(Task item) Give the entries below again exactly. Their pictures are not needed.

(Given records)
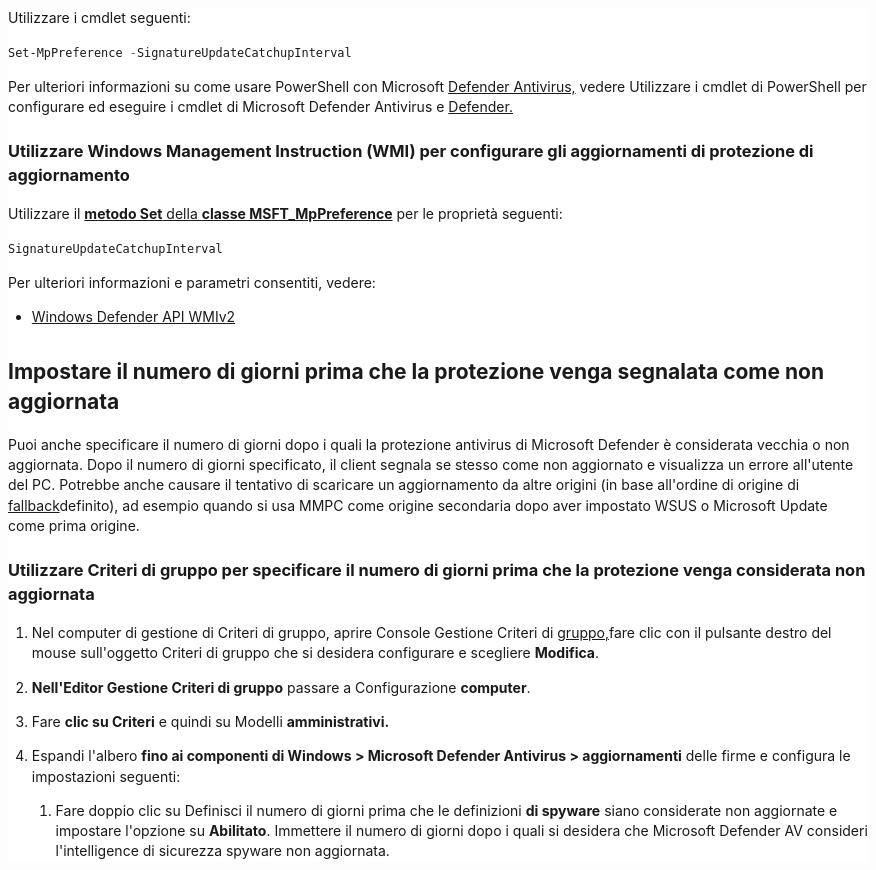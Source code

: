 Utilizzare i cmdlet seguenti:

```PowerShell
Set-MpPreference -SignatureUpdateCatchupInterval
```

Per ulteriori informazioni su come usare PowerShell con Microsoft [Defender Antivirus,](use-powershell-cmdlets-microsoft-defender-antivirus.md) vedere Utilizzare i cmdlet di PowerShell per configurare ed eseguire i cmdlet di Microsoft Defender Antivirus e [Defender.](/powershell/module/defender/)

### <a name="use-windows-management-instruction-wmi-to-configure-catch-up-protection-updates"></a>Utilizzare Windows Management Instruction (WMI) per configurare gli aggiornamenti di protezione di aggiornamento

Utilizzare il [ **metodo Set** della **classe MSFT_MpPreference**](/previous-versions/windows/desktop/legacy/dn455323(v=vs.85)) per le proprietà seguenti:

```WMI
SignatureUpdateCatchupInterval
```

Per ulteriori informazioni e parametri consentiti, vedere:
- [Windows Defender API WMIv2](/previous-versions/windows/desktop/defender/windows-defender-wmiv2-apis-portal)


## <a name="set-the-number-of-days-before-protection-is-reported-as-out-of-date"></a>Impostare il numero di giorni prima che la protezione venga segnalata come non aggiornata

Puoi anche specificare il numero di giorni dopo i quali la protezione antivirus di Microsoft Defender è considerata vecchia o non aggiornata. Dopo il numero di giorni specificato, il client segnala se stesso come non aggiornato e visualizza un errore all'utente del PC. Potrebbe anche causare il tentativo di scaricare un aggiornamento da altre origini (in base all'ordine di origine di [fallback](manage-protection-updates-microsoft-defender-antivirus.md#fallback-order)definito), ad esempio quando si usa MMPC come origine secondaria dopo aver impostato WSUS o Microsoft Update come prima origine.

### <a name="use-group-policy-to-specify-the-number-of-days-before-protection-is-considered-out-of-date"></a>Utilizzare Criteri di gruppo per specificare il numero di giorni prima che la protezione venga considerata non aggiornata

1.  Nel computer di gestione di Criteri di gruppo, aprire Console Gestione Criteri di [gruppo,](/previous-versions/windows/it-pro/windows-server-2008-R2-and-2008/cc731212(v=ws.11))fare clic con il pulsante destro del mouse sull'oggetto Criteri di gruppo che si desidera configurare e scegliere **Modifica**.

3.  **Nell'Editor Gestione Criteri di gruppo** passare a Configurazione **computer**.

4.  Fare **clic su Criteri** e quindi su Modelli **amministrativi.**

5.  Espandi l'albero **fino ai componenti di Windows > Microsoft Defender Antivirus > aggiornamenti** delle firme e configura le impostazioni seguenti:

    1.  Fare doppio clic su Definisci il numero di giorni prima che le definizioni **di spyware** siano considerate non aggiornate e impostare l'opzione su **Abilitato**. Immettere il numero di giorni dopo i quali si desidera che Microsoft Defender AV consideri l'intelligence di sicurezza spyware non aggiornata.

(The answer)
Source code

: Utilizzare i cmdlet seguenti:

```PowerShell
Set-MpPreference -SignatureUpdateCatchupInterval
```

Per ulteriori informazioni su come usare PowerShell con Microsoft [Defender Antivirus,](use-powershell-cmdlets-microsoft-defender-antivirus.md) vedere Utilizzare i cmdlet di PowerShell per configurare ed eseguire i cmdlet di Microsoft Defender Antivirus e [Defender.](/powershell/module/defender/)

### <a name="use-windows-management-instruction-wmi-to-configure-catch-up-protection-updates"></a>Utilizzare Windows Management Instruction (WMI) per configurare gli aggiornamenti di protezione di aggiornamento

Utilizzare il [ **metodo Set** della **classe MSFT_MpPreference**](/previous-versions/windows/desktop/legacy/dn455323(v=vs.85)) per le proprietà seguenti:

```WMI
SignatureUpdateCatchupInterval
```

Per ulteriori informazioni e parametri consentiti, vedere:
- [Windows Defender API WMIv2](/previous-versions/windows/desktop/defender/windows-defender-wmiv2-apis-portal)


## <a name="set-the-number-of-days-before-protection-is-reported-as-out-of-date"></a>Impostare il numero di giorni prima che la protezione venga segnalata come non aggiornata

Puoi anche specificare il numero di giorni dopo i quali la protezione antivirus di Microsoft Defender è considerata vecchia o non aggiornata. Dopo il numero di giorni specificato, il client segnala se stesso come non aggiornato e visualizza un errore all'utente del PC. Potrebbe anche causare il tentativo di scaricare un aggiornamento da altre origini (in base all'ordine di origine di [fallback](manage-protection-updates-microsoft-defender-antivirus.md#fallback-order)definito), ad esempio quando si usa MMPC come origine secondaria dopo aver impostato WSUS o Microsoft Update come prima origine.

### <a name="use-group-policy-to-specify-the-number-of-days-before-protection-is-considered-out-of-date"></a>Utilizzare Criteri di gruppo per specificare il numero di giorni prima che la protezione venga considerata non aggiornata

1.  Nel computer di gestione di Criteri di gruppo, aprire Console Gestione Criteri di [gruppo,](/previous-versions/windows/it-pro/windows-server-2008-R2-and-2008/cc731212(v=ws.11))fare clic con il pulsante destro del mouse sull'oggetto Criteri di gruppo che si desidera configurare e scegliere **Modifica**.

3.  **Nell'Editor Gestione Criteri di gruppo** passare a Configurazione **computer**.

4.  Fare **clic su Criteri** e quindi su Modelli **amministrativi.**

5.  Espandi l'albero **fino ai componenti di Windows > Microsoft Defender Antivirus > aggiornamenti** delle firme e configura le impostazioni seguenti:

    1.  Fare doppio clic su Definisci il numero di giorni prima che le definizioni **di spyware** siano considerate non aggiornate e impostare l'opzione su **Abilitato**. Immettere il numero di giorni dopo i quali si desidera che Microsoft Defender AV consideri l'intelligence di sicurezza spyware non aggiornata.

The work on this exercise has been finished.